In India, only in the most exceptional cases will the courts enforce keep-open covenants by ordering specific performance. Where theoretically claiming the damage by landlords is hasslefree if a tenant breaches its keep-open covenant, it will be difficult for a landlord to substantiate its loss. It is particularly difficult if there are no turn-over rent provisions in the lease. For example, how do you value a drop in footfall? The remedy available for a landlord is “specific performance”. This is a court order obliging the tenant to re-open the premises and recommence trading.

Landlord duties amidst Legal Issues Due to Coronavirus

We expect that a court would view the compliance-with-statute clause as taking precedence over the keep-open provisions in the lease. This may, however, give rise to a further dispute as to whether a landlord should expect to continue to receive rental income under the lease provisions as rent suspension clauses (not very common in regular leases) will normally apply only in the event of any material damage and destruction to the premises. It is likely that landlords will be able to enforce rental provisions: one could argue that the tenant’s business could continue to trade online, or it could implement agile working policies. But it remains to be seen how courts would treat this should any tenant dispute the matter.Nevertheless, in a confirmed case of coronavirus COVID-19, measures will primarily be dictated by the government, and the best approach to comply with health and safety obligations will be to follow these dictations.

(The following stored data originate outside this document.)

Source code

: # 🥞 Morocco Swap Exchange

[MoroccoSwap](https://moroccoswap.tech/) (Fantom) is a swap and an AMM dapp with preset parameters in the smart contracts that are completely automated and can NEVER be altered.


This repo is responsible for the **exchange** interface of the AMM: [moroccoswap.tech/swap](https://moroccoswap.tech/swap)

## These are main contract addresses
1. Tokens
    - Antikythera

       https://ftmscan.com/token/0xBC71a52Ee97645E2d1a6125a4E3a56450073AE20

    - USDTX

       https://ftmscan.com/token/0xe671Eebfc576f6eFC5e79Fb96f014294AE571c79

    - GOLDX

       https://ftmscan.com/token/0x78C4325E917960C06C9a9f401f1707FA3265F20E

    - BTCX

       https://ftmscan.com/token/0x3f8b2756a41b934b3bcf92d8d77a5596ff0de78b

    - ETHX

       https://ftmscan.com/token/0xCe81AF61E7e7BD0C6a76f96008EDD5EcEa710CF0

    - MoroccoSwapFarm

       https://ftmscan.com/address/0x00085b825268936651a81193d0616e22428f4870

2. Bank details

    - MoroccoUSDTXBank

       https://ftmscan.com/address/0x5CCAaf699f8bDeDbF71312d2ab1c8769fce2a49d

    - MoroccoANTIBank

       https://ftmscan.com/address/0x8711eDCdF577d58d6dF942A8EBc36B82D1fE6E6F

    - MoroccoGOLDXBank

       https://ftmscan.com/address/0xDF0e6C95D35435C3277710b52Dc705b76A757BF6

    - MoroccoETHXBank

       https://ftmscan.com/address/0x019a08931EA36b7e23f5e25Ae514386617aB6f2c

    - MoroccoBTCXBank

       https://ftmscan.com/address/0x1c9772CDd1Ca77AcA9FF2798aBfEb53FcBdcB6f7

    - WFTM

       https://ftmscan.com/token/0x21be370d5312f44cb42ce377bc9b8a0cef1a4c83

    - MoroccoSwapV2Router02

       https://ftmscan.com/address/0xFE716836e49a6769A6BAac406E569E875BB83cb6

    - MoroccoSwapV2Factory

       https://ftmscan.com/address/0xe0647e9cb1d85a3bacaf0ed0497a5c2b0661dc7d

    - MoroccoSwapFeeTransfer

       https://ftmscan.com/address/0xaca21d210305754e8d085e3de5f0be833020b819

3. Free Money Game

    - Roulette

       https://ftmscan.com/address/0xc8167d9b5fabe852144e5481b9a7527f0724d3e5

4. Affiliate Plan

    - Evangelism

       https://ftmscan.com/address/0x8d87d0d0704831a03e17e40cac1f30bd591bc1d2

Occupier’s liability amidst Legal Issues Due to Coronavirus: A landlord may be in control of whole or any part of the premise and so he automatically is liable to take the requisite measures concerning any person, be it invited/uninvited entering the premise. It is unlikely that any additional liabilities will result from such legislation.

Way forward

Even after the Lockdown is relaxed, the real estate industry will continue to face challenges as business may not be as seamless as it was earlier due to various factors, including social distancing, shortage in supply chain of essentials or non-essential commodities and goods, non-availability of construction raw materials or migrant workers. Further, there is a high possibility that different Courts in India may view the impact of the Pandemic on contractual obligations of parties differently, thereby creating further conflicts and adversities.

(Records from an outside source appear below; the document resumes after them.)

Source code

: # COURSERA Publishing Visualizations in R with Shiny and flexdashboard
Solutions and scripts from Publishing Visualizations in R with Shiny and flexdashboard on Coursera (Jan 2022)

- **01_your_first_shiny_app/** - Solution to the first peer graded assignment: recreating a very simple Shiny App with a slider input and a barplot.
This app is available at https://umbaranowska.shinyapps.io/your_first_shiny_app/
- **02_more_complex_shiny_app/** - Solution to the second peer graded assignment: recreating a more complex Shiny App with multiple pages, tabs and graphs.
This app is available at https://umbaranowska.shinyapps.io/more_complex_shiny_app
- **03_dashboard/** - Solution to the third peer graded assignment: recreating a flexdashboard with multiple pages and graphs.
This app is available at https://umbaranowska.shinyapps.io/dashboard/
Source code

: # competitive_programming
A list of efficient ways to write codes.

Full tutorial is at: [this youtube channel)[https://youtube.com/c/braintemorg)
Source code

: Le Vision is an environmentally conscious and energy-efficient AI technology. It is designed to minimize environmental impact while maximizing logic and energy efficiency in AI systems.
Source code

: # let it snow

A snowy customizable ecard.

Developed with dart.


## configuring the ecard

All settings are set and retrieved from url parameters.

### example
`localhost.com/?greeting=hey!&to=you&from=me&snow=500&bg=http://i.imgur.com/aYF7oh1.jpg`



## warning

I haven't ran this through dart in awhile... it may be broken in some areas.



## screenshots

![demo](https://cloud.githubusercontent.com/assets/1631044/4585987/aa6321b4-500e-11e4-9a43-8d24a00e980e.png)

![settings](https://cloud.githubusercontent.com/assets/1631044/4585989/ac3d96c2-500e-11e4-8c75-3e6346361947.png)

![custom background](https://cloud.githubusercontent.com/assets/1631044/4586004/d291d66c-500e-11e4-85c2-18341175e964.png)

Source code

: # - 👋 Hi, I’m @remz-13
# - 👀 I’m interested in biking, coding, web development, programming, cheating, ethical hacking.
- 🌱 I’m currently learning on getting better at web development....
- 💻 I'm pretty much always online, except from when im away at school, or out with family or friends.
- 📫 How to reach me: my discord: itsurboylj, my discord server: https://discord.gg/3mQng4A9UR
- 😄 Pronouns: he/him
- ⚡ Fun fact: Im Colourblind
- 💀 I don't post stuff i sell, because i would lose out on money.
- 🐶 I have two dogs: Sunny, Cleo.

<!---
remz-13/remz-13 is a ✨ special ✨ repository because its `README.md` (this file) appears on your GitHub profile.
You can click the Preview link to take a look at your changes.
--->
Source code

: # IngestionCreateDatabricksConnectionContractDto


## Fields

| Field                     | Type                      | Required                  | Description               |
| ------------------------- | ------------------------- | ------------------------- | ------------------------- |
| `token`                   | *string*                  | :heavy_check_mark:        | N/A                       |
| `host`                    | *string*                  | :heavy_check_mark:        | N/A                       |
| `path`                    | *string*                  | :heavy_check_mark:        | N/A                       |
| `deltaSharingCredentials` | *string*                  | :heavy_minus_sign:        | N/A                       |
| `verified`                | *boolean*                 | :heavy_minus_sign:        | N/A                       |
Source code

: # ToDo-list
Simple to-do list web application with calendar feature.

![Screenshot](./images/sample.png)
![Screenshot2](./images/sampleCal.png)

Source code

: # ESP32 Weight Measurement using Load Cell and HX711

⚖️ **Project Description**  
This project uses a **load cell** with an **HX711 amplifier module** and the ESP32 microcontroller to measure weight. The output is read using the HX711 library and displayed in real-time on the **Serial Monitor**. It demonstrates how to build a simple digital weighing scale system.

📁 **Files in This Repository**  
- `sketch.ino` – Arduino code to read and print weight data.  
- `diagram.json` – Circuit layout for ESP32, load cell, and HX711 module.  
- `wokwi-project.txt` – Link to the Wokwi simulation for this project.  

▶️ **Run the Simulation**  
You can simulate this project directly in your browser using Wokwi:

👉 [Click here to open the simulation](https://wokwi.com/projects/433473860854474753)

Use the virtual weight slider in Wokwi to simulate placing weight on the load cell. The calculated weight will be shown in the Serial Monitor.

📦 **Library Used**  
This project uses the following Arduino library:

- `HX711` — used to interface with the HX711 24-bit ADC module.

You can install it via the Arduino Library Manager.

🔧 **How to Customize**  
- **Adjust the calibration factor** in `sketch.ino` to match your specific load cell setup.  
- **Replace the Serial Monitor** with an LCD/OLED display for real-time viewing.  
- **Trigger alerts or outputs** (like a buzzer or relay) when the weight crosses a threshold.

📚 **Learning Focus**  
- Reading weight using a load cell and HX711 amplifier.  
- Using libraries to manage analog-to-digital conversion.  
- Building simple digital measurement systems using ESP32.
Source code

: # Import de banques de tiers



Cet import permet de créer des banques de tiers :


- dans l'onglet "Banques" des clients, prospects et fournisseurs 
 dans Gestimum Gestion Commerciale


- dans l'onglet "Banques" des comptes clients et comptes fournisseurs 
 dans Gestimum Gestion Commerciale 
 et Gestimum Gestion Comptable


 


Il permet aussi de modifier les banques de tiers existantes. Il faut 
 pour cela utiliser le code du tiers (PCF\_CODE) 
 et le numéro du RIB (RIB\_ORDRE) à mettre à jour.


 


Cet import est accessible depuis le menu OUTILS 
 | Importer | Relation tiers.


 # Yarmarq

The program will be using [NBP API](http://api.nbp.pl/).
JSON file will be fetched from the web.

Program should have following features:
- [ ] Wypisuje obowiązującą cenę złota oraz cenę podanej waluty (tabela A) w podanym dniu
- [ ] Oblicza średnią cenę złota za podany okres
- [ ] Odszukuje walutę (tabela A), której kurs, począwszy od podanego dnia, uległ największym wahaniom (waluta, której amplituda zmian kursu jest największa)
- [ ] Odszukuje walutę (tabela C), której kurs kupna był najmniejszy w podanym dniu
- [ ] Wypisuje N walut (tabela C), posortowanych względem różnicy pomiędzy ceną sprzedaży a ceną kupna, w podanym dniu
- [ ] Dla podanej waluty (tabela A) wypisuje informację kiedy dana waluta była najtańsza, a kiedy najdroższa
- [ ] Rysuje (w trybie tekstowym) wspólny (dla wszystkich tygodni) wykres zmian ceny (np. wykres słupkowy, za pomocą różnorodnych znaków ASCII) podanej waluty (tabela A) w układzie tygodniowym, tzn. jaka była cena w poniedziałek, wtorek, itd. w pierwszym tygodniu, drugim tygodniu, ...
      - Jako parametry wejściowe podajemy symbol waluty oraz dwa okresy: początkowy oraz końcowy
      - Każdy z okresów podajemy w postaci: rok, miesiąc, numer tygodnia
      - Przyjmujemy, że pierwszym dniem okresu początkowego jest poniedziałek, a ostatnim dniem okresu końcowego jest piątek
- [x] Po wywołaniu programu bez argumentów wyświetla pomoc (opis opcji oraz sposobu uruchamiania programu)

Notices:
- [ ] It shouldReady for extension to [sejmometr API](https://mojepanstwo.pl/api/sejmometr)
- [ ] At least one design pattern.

Considering the above, the Central Government should consider modifying the DMA, to address the conflict which may arise on account of the parties inability to perform their obligations because of the P and balancing the interest of all stakeholders. The Government may also consider appointing a special authority to assess if non-performance of a contract by a party was directly or indirectly linked to the Pandemic.

The industry is expecting a reasonable relaxation and extension of time in regulatory compliances, including fast track approval process to reduce project costs. Developers are hopeful that the government would reduce the statutory / development charges, premiums, GST and stamp duty and also provide input tax credit benefit to the sector for atleast one year to tide over the existing cash crunch. The three months moratorium to be provided by banks to developers and apartment purchasers, as well as extension provided by RERA to developers beyond three months, is being sought to be further extended for a reasonable period.